También fue similitud de forma la que le dio nombre a la “antena”, originariamente uno de los palos de las naos, concretamente el travesaño perpendicular al mástil de donde cuelgan las velas. El dipolo creado por Heinrich Rudolf Hertz para sus experimentos con ondas electromagnéticas debió de parecerle (a él o a alguien) similar a la antena náutica y se trasladó el nombre a los dispositivos con esta función. Hoy, restringida la navegación a vela al ocio o deporte, el auge de las telecomunicaciones ha dejado a la antena casi exclusivamente en este ámbito aunque su forma sea diversa: plana, parabólica, etcétera.
Pero la variación geométrica más sorprendente en un sustantivo es la del “disco”. Tomado el nombre del objeto que los antiguos griegos empleaban en sus ejercicios gimnásticos y competiciones de lanzamiento, fue adoptado para designar, por su forma, los objetos planos circulares. En 1887, Emile Berliner patenta el gramófono, modificando el fonógrafo de Edison para emplear como soporte de grabación la superficie de un disco en lugar de un cilindro. A partir de ese momento la palabra “disco” adquiere el significado del nuevo elemento destinado a grabar sonidos (el Diccionario de la Academia lo registra desde 1925), y ya a mediados del siglo XX, “lanzar un disco” podía ser tanto participar en una especialidad del atletismo como sacar al mercado una nueva grabación musical. Esto último más usualmente.
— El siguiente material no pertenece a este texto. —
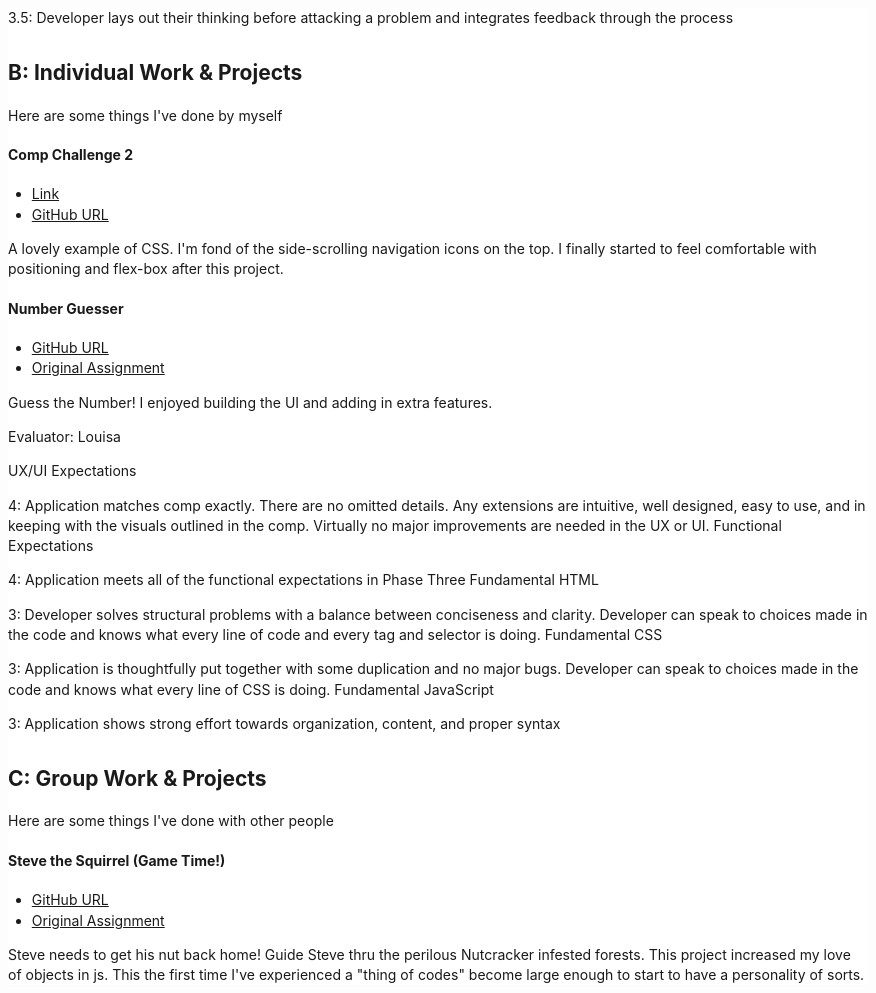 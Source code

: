 3.5: Developer lays out their thinking before attacking a problem and integrates feedback through the process


## B: Individual Work & Projects

Here are some things I've done by myself

#### Comp Challenge 2

* [Link](https://zkc.github.io/KZ-comp-challenge-2/)
* [GitHub URL](https://github.com/zkc/KZ-comp-challenge-2)

A lovely example of CSS. I'm fond of the side-scrolling navigation icons on the top. I finally started to feel comfortable with positioning and flex-box after this project.

#### Number Guesser

* [GitHub URL](https://github.com/zkc/NumberGuesser)
* [Original Assignment](http://frontend.turing.io/projects/number-guesser.html)

Guess the Number! I enjoyed building the UI and adding in extra features. 

Evaluator: Louisa

UX/UI Expectations

4: Application matches comp exactly. There are no omitted details. Any extensions are intuitive, well designed, easy to use, and in keeping with the visuals outlined in the comp. Virtually no major improvements are needed in the UX or UI.
Functional Expectations

4: Application meets all of the functional expectations in Phase Three
Fundamental HTML

3: Developer solves structural problems with a balance between conciseness and clarity. Developer can speak to choices made in the code and knows what every line of code and every tag and selector is doing.
Fundamental CSS

3: Application is thoughtfully put together with some duplication and no major bugs. Developer can speak to choices made in the code and knows what every line of CSS is doing.
Fundamental JavaScript

3: Application shows strong effort towards organization, content, and proper syntax


## C: Group Work & Projects

Here are some things I've done with other people

#### Steve the Squirrel (Game Time!)

* [GitHub URL](https://github.com/marissa27/game-time)
* [Original Assignment](http://frontend.turing.io/projects/game-time.html)

Steve needs to get his nut back home! Guide Steve thru the perilous Nutcracker infested forests. This project increased my love of objects in js. This the first time I've experienced a "thing of codes" become large enough to start to have a personality of sorts. 
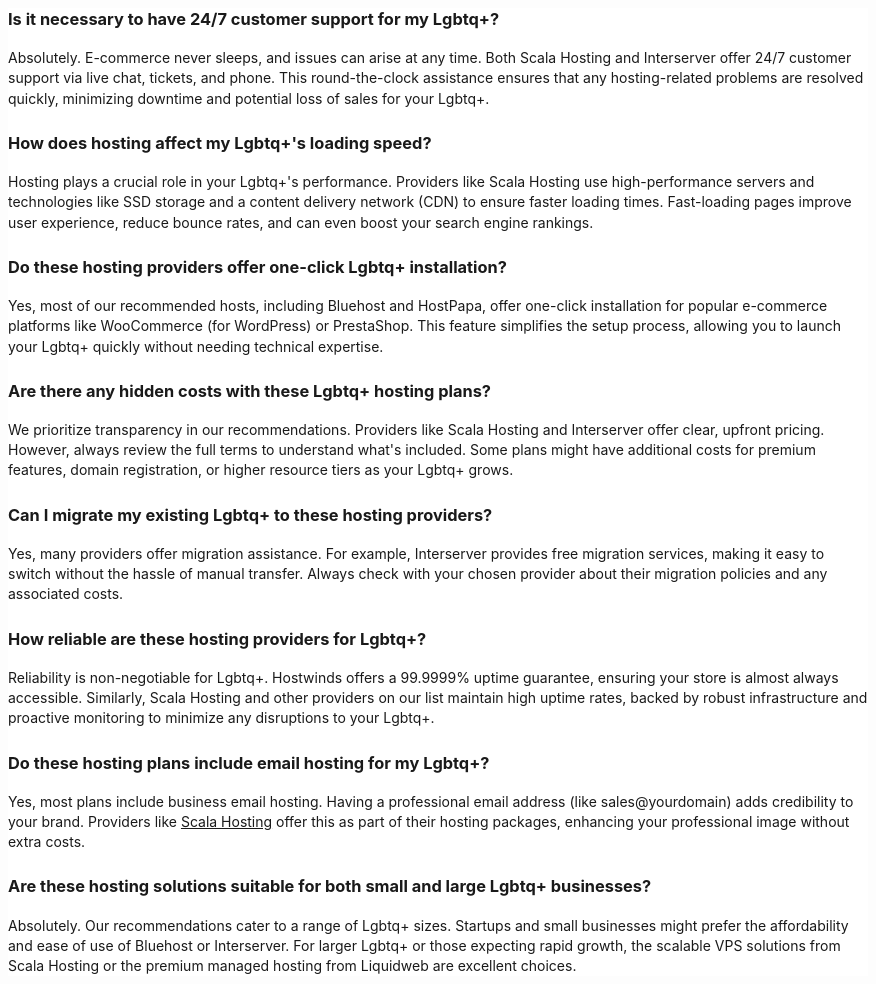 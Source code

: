 ### Is it necessary to have 24/7 customer support for my Lgbtq+? 
Absolutely. E-commerce never sleeps, and issues can arise at any time. Both Scala Hosting and Interserver offer 24/7 customer support via live chat, tickets, and phone. This round-the-clock assistance ensures that any hosting-related problems are resolved quickly, minimizing downtime and potential loss of sales for your Lgbtq+.

### How does hosting affect my Lgbtq+'s loading speed? 
Hosting plays a crucial role in your Lgbtq+'s performance. Providers like Scala Hosting use high-performance servers and technologies like SSD storage and a content delivery network (CDN) to ensure faster loading times. Fast-loading pages improve user experience, reduce bounce rates, and can even boost your search engine rankings.

### Do these hosting providers offer one-click Lgbtq+ installation? 
Yes, most of our recommended hosts, including Bluehost and HostPapa, offer one-click installation for popular e-commerce platforms like WooCommerce (for WordPress) or PrestaShop. This feature simplifies the setup process, allowing you to launch your Lgbtq+ quickly without needing technical expertise.

### Are there any hidden costs with these Lgbtq+ hosting plans? 
We prioritize transparency in our recommendations. Providers like Scala Hosting and Interserver offer clear, upfront pricing. However, always review the full terms to understand what's included. Some plans might have additional costs for premium features, domain registration, or higher resource tiers as your Lgbtq+ grows.

### Can I migrate my existing Lgbtq+ to these hosting providers? 
Yes, many providers offer migration assistance. For example, Interserver provides free migration services, making it easy to switch without the hassle of manual transfer. Always check with your chosen provider about their migration policies and any associated costs.

### How reliable are these hosting providers for Lgbtq+? 
Reliability is non-negotiable for Lgbtq+. Hostwinds offers a 99.9999% uptime guarantee, ensuring your store is almost always accessible. Similarly, Scala Hosting and other providers on our list maintain high uptime rates, backed by robust infrastructure and proactive monitoring to minimize any disruptions to your Lgbtq+.

### Do these hosting plans include email hosting for my Lgbtq+? 
Yes, most plans include business email hosting. Having a professional email address (like sales@yourdomain) adds credibility to your brand. Providers like [Scala Hosting](https://snipitx.com/scala-jy) offer this as part of their hosting packages, enhancing your professional image without extra costs.

### Are these hosting solutions suitable for both small and large Lgbtq+ businesses? 
Absolutely. Our recommendations cater to a range of Lgbtq+ sizes. Startups and small businesses might prefer the affordability and ease of use of Bluehost or Interserver. For larger Lgbtq+ or those expecting rapid growth, the scalable VPS solutions from Scala Hosting or the premium managed hosting from Liquidweb are excellent choices.

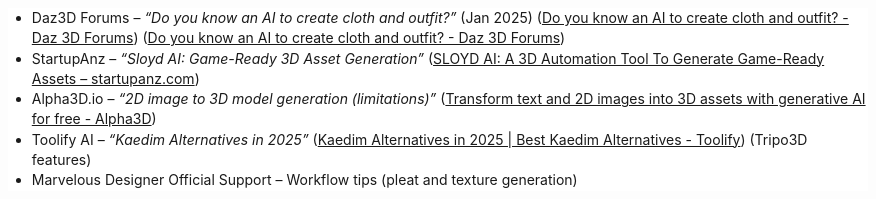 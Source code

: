 - Daz3D Forums – _“Do you know an AI to create cloth and outfit?”_ (Jan 2025) ([Do you know an AI to create cloth and outfit? - Daz 3D Forums](https://www.daz3d.com/forums/discussion/718631/do-you-know-an-ai-to-create-cloth-and-outfit?srsltid=AfmBOoomwxIla2fJBW4U5R1q0toLi4liC7wLuDdouyO363UPTKht3FrM#:~:text=,baked%20vertex%20textures%20onto%20it)) ([Do you know an AI to create cloth and outfit? - Daz 3D Forums](https://www.daz3d.com/forums/discussion/718631/do-you-know-an-ai-to-create-cloth-and-outfit?srsltid=AfmBOoomwxIla2fJBW4U5R1q0toLi4liC7wLuDdouyO363UPTKht3FrM#:~:text=January%2025))
- StartupAnz – _“Sloyd AI: Game-Ready 3D Asset Generation”_ ([SLOYD AI: A 3D Automation Tool To Generate Game-Ready Assets – startupanz.com](https://startupanz.com/sloyd-a-3d-automation-tool-generating-game-ready-assets/#:~:text=asset%20changes))
- Alpha3D.io – _“2D image to 3D model generation (limitations)”_ ([Transform text and 2D images into 3D assets with generative AI for free - Alpha3D](https://www.alpha3d.io/#:~:text=Please%20note%2C%20this%20AI%20model,object%20categories%3A%20shoes%20and%20furniture))
- Toolify AI – _“Kaedim Alternatives in 2025”_ ([Kaedim Alternatives in 2025 | Best Kaedim Alternatives - Toolify](https://www.toolify.ai/alternative/kaedim#:~:text=Pros)) (Tripo3D features)
- Marvelous Designer Official Support – Workflow tips (pleat and texture generation) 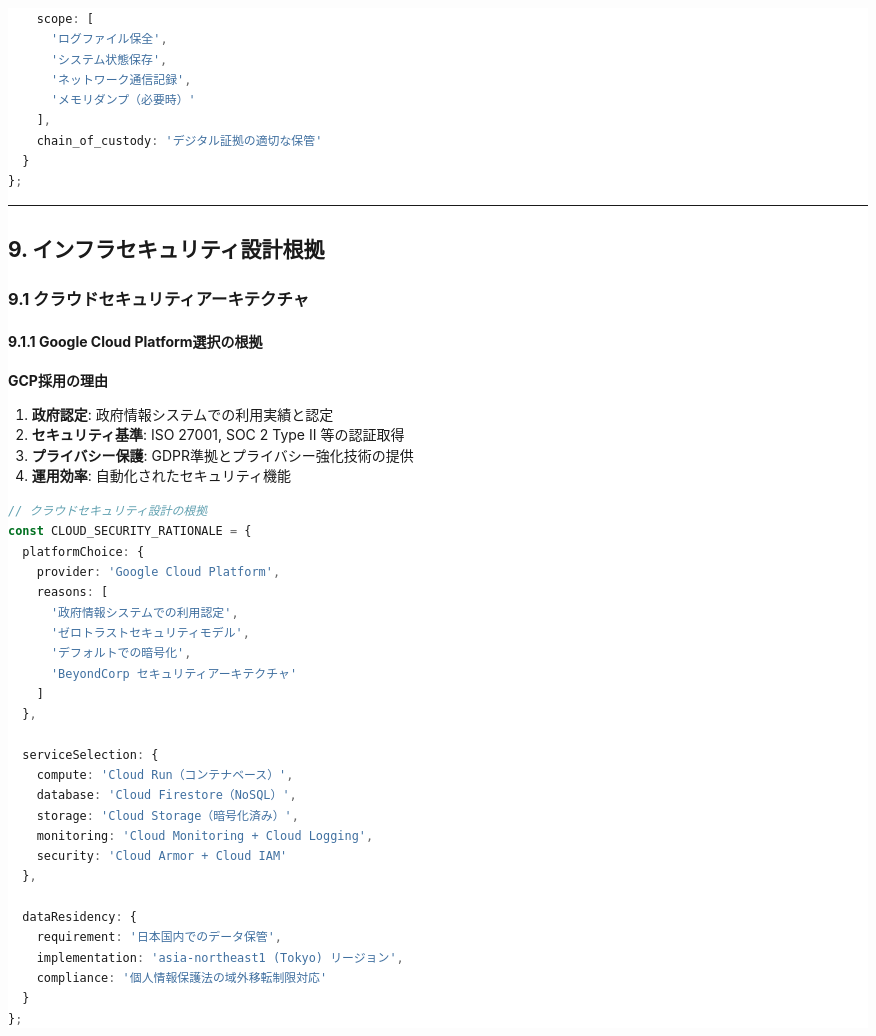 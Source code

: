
 ```typescript
    scope: [
      'ログファイル保全',
      'システム状態保存',
      'ネットワーク通信記録',
      'メモリダンプ（必要時）'
    ],
    chain_of_custody: 'デジタル証拠の適切な保管'
  }
};
```

---

## 9. インフラセキュリティ設計根拠

### 9.1 クラウドセキュリティアーキテクチャ

#### 9.1.1 Google Cloud Platform選択の根拠

**GCP採用の理由**
1. **政府認定**: 政府情報システムでの利用実績と認定
2. **セキュリティ基準**: ISO 27001, SOC 2 Type II 等の認証取得
3. **プライバシー保護**: GDPR準拠とプライバシー強化技術の提供
4. **運用効率**: 自動化されたセキュリティ機能

```typescript
// クラウドセキュリティ設計の根拠
const CLOUD_SECURITY_RATIONALE = {
  platformChoice: {
    provider: 'Google Cloud Platform',
    reasons: [
      '政府情報システムでの利用認定',
      'ゼロトラストセキュリティモデル',
      'デフォルトでの暗号化',
      'BeyondCorp セキュリティアーキテクチャ'
    ]
  },
  
  serviceSelection: {
    compute: 'Cloud Run（コンテナベース）',
    database: 'Cloud Firestore（NoSQL）',
    storage: 'Cloud Storage（暗号化済み）',
    monitoring: 'Cloud Monitoring + Cloud Logging',
    security: 'Cloud Armor + Cloud IAM'
  },
  
  dataResidency: {
    requirement: '日本国内でのデータ保管',
    implementation: 'asia-northeast1 (Tokyo) リージョン',
    compliance: '個人情報保護法の域外移転制限対応'
  }
};
```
Con el advenimiento de la informática el modelo se copia y el disco es también el formato elegido para grabar datos. El penúltimo giro sucede cuando los dispositivos de memoria electrónica capaces de almacenar estos datos empiezan también a recibir el nombre de “disco”… ¡aunque no son circulares sino rectangulares! El último escalón, de momento, es la posibilidad de grabar estos datos en “la nube” (otro sustantivo que empieza a tomar nuevo significado), donde los “discos” refieren solo al conjunto de datos conexos y ya no tienen ni siquiera una forma geométrica definida.
Son términos y expresiones que no quieren desaparecer y que mudan su piel para subirse al tren de los tiempos, palabras supervivientes.